■ THE INPUT:
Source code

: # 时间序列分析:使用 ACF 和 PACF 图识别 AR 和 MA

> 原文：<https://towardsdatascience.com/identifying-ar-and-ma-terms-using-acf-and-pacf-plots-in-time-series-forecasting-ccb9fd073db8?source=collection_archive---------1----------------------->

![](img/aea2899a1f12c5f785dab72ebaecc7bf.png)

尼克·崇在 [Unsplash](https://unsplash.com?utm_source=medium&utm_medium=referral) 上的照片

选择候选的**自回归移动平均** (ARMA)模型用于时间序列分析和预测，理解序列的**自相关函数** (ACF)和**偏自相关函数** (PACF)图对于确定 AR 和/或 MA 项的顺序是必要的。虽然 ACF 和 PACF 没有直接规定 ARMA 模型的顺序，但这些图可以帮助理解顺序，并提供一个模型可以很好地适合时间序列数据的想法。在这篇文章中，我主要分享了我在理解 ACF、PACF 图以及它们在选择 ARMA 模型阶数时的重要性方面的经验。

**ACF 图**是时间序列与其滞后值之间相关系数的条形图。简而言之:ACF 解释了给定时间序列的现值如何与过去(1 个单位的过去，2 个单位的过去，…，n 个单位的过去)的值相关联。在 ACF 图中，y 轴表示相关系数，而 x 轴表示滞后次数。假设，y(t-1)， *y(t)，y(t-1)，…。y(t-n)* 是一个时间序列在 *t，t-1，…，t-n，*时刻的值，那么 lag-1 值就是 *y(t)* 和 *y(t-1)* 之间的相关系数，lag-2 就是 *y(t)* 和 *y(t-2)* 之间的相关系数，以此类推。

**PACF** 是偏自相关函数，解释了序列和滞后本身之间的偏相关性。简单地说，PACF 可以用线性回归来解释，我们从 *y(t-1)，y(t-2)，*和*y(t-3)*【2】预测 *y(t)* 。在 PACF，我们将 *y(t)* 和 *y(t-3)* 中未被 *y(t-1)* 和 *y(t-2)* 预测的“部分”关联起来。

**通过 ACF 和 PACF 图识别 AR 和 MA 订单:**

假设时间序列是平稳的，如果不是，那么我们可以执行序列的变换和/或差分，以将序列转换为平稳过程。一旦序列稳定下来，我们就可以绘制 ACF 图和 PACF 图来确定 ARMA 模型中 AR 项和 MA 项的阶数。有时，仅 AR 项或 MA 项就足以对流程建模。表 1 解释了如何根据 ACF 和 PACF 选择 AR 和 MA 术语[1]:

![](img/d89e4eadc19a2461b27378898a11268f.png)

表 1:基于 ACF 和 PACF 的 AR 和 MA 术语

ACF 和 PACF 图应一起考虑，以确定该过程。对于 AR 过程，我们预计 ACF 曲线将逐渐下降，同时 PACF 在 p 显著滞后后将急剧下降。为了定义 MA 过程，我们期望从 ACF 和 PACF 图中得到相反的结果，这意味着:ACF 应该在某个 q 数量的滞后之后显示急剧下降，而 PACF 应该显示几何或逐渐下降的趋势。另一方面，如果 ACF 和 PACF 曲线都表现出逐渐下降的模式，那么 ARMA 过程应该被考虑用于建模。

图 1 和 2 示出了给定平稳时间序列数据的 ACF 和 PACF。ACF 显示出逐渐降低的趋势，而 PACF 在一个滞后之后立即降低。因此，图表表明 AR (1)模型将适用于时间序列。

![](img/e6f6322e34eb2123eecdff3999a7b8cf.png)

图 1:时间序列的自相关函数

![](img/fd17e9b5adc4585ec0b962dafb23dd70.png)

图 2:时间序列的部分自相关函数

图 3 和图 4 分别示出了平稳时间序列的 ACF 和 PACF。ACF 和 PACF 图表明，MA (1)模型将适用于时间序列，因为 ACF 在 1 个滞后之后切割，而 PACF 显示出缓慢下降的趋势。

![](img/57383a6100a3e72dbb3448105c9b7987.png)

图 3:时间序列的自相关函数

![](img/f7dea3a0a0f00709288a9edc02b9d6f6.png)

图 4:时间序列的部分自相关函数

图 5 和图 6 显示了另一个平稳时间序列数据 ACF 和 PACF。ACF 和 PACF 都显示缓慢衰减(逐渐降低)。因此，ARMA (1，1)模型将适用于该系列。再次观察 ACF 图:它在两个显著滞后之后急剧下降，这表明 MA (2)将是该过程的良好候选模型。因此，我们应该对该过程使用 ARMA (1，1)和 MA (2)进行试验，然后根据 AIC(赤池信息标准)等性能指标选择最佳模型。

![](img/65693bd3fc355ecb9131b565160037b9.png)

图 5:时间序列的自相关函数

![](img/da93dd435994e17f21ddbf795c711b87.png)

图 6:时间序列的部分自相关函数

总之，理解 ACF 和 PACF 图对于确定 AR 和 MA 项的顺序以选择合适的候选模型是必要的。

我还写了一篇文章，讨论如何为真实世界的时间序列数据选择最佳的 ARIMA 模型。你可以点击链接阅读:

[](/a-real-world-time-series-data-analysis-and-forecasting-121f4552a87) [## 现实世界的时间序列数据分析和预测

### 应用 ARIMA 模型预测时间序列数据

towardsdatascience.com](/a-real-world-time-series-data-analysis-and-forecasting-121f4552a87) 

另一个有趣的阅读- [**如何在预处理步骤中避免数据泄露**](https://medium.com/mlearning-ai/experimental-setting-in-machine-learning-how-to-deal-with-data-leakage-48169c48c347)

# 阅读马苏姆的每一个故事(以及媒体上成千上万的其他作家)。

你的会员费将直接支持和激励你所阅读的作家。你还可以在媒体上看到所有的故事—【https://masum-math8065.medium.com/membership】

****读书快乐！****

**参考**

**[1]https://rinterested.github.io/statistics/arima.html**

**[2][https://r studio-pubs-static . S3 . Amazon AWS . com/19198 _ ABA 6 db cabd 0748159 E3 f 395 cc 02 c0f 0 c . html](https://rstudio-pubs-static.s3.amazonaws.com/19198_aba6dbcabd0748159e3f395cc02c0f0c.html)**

■ EXERCISE INSTRUCTIONS: Would you retype exactly the lines above, from the line with "图 5 和图 6 显示了另一个平稳时间序列数据" to the line with "图 5:时间序列的自相关函数", with both end lines kept and nothing more?

■ PROBLEM SOLUTION:
图 5 和图 6 显示了另一个平稳时间序列数据 ACF 和 PACF。ACF 和 PACF 都显示缓慢衰减(逐渐降低)。因此，ARMA (1，1)模型将适用于该系列。再次观察 ACF 图:它在两个显著滞后之后急剧下降，这表明 MA (2)将是该过程的良好候选模型。因此，我们应该对该过程使用 ARMA (1，1)和 MA (2)进行试验，然后根据 AIC(赤池信息标准)等性能指标选择最佳模型。

![](img/65693bd3fc355ecb9131b565160037b9.png)

图 5:时间序列的自相关函数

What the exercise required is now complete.